(Source records)
= Beginning of Section =

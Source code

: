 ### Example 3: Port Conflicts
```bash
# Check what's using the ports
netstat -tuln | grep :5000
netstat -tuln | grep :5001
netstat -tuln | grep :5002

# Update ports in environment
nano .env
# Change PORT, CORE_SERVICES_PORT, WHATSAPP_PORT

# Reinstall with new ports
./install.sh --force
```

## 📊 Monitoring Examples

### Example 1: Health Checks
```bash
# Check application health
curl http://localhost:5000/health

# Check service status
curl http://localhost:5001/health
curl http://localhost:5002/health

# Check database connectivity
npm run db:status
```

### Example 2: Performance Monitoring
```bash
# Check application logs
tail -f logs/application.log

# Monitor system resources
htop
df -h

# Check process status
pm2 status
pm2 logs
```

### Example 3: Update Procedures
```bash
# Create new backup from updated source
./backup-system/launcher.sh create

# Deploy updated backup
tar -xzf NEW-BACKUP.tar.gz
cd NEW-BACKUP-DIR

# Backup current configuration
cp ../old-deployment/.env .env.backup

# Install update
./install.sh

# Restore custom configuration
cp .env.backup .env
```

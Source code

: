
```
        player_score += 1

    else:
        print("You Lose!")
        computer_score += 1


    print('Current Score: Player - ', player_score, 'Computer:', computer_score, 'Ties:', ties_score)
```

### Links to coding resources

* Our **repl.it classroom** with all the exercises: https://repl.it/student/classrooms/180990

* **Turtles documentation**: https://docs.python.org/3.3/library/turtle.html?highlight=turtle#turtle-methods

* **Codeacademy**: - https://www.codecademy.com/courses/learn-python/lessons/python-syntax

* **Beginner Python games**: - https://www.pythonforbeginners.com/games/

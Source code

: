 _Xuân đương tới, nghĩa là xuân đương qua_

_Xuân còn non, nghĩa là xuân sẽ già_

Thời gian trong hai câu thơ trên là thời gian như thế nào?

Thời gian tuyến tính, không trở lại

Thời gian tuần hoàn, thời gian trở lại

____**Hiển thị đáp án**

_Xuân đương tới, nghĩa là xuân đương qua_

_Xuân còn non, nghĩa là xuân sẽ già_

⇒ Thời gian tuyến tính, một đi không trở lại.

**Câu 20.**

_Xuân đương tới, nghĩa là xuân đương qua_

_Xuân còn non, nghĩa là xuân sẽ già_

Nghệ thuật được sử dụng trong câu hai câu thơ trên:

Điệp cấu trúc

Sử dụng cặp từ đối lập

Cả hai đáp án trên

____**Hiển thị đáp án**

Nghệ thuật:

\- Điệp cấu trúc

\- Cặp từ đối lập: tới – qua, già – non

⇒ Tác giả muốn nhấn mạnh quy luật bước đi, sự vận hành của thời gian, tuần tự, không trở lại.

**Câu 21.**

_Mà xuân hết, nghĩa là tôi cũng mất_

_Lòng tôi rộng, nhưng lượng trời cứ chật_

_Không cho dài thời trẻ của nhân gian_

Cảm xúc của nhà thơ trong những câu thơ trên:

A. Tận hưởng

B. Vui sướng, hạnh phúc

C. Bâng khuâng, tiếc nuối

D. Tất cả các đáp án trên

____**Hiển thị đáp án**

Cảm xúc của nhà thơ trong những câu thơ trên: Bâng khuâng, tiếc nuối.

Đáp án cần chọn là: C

= End of Section =

In the entries, how many lines include the string "dụng"? Only the number should be given.

2